Figma will expand from a UI/UX design tool into a "full-stack creation platform" that handles ideation, design, and product implementation in one workspace, the company said at a press briefing in Seoul on July 14. The move is a direct response to an AI-driven market where anyone can build a digital product, making differentiation and team collaboration the new bottleneck.
AI reshapes product creation, but fragments teamwork
Figma Chief Product Officer Yuki Yamashita, who presented the strategy after the company's Config 2026 conference in San Francisco, said AI is rewriting the creative environment. "Even people without professional skills can create a variety of digital content, such as apps and videos," he said. A Figma survey found that 76% of product developers in Korea said AI had significantly affected their work over the past year. The boundary between design and development is blurring - designers' participation in development nearly doubled in the same period.
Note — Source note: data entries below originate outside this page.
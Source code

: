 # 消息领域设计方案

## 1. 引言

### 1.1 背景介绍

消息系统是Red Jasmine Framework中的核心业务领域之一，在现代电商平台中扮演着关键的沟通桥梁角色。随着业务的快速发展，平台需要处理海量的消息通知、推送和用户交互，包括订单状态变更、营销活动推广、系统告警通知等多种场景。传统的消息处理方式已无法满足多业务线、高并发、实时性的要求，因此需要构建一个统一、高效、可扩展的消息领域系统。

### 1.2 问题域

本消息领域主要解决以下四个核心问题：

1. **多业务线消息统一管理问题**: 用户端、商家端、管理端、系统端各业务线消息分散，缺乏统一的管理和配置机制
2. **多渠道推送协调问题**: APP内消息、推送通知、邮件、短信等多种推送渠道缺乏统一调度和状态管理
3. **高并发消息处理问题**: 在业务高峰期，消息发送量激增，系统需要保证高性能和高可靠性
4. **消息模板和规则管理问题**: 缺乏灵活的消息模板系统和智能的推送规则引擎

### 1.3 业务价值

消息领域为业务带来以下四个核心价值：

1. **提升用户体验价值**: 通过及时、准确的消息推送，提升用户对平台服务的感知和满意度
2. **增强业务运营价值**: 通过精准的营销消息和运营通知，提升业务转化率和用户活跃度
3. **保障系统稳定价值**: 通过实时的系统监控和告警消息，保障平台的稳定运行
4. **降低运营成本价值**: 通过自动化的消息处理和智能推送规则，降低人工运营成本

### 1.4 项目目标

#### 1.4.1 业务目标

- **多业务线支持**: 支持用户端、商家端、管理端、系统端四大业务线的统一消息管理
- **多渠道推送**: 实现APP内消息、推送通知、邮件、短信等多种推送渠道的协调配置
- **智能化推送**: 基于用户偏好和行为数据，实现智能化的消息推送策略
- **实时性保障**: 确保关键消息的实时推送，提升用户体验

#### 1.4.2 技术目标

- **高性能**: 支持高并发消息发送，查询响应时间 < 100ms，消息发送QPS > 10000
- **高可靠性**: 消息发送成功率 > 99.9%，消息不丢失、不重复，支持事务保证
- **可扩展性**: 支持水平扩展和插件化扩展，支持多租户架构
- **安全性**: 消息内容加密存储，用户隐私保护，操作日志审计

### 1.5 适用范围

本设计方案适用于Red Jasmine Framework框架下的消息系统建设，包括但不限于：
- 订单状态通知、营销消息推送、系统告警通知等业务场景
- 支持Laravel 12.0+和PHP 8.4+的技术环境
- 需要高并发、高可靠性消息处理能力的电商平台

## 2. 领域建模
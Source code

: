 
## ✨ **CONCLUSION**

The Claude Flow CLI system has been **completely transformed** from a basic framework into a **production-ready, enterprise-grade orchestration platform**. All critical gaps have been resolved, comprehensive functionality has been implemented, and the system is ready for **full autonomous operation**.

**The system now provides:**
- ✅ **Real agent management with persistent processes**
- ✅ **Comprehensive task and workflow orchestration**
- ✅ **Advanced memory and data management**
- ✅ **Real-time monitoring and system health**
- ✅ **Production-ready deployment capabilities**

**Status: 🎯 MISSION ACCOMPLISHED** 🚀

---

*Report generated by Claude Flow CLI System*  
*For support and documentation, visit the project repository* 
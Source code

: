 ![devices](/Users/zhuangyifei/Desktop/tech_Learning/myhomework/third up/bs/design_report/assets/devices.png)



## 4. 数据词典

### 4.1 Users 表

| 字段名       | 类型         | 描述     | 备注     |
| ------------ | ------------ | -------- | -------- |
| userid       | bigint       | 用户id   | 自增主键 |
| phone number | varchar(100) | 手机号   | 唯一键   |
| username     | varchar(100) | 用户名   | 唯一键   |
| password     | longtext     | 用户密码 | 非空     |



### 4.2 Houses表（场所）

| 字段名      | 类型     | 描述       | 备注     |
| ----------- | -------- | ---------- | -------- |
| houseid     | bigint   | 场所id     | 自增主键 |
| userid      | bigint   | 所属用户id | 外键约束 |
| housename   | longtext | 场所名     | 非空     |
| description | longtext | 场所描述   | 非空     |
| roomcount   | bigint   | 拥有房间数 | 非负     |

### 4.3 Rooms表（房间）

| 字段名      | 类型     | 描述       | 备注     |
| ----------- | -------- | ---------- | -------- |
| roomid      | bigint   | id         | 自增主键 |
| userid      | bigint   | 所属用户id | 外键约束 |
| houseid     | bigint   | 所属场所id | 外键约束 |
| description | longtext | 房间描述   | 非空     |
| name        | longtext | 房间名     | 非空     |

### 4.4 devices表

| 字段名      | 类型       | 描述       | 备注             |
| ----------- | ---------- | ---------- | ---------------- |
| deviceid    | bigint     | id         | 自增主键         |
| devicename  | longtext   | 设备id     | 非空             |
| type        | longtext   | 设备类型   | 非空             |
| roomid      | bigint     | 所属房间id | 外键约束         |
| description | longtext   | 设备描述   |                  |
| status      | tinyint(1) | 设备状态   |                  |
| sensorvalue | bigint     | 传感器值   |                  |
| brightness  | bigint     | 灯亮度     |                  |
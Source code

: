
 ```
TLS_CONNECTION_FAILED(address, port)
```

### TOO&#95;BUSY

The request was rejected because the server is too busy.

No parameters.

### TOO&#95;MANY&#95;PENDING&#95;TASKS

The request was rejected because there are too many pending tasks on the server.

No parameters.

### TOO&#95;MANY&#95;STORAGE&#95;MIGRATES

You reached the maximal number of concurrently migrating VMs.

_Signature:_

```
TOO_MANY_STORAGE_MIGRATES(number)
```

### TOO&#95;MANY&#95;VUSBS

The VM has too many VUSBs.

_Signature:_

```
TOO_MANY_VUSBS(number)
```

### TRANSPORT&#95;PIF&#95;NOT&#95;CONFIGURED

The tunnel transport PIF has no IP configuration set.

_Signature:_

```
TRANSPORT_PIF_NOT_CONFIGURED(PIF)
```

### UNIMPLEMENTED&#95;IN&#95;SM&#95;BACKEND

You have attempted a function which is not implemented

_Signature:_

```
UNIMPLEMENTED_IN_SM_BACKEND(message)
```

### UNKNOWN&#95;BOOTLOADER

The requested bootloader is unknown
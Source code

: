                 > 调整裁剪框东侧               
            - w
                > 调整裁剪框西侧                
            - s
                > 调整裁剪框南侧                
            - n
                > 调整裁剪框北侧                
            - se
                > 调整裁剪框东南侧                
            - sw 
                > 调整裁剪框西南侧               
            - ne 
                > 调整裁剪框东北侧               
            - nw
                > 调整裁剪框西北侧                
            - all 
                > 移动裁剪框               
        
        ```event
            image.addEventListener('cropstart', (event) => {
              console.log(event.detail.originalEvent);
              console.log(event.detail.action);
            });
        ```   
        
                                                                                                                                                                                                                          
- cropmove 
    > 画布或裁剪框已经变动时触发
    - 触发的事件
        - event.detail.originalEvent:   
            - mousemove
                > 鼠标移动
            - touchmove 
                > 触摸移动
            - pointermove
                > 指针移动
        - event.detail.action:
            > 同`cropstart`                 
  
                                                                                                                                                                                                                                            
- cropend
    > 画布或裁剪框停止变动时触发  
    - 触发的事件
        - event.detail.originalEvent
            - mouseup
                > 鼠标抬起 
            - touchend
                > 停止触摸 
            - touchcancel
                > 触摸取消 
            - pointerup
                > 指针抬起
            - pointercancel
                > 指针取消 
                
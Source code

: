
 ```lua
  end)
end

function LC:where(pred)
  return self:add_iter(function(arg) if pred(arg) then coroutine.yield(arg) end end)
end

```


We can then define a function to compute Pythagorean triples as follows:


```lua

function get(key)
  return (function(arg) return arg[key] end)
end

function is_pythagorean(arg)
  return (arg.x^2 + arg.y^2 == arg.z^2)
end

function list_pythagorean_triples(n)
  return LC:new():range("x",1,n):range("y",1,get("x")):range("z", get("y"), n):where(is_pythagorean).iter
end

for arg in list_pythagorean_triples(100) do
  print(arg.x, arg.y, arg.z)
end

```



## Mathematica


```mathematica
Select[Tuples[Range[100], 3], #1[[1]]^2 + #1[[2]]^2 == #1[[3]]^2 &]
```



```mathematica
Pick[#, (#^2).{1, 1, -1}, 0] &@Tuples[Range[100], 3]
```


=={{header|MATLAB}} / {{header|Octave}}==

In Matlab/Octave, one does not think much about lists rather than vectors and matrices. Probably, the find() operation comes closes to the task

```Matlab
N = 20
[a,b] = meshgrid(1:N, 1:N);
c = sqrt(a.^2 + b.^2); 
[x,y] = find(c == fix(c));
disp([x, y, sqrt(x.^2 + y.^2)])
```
But Yamashita warned that easier app creation has made standing out harder. "It has become easier to build apps with AI, but differentiation that draws users' attention has become even harder," he said. His bigger concern is workflow fragmentation. Teams are building powerful prototypes with AI agents but not sharing them effectively. "As prototypes and feedback are scattered across multiple tools, we are seeing collaboration become disconnected," he said.
Code layers bridge design and development
The centerpiece of Figma's response is code layers, a feature that treats code as a canvas layer alongside visual design elements. Developers and designers can modify and apply code-based prototypes without switching tools. "It is no longer important to distinguish where to start, between design and code," Yamashita said. "Code is a highly expressive material for building digital products, and now you can design using code."
Motion, 3D transforms, and shader capabilities are also built directly into the platform. Users can create animations and visual effects without separate programs, then connect them to real code. New motion and shader effects can be generated and edited with AI prompts. The platform further integrates the AI technology from Wv, a startup Figma acquired last year, letting teams chain multiple generative AI models and control image and video generation step by step for finer editing.
Figma's financial stakes amid AI disruption
Figma, a U.S. software company founded in 2012, built its reputation on web-based UI/UX design and prototyping tools that let designers, developers, and planners work together in a single workspace. After Adobe's $20 billion acquisition attempt fell through in 2023, Figma chose to remain independent and pursue an IPO. First-quarter revenue this year hit $333.4 million, up 46% from a year earlier. But the stock fell roughly 44% in the first half of the year, as investors worried that AI-based design tools could erode the company's competitive position.
Yamashita framed collaboration as the counterweight to that threat. "Figma has noted that collaboration is the most important competitive edge in the AI era," he said. "Through an environment where teams can work together on a single canvas - from ideas to code to AI agents - we will help teams create more creative and differentiated products."
Why this matters for product development
For product teams, the announcement signals a shift in how prototypes get built. Code layers mean developers can iterate on production-ready code inside the same canvas where designers work, reducing handoff delays. The integration of motion, 3D, and AI generation compresses the toolchain further. But the core bet is on process, not just features: when AI makes basic app creation trivial, the teams that win will be those that keep design, code, and feedback connected in one shared space. That requires rethinking workflows so that collaboration isn't an afterthought but the default operating mode.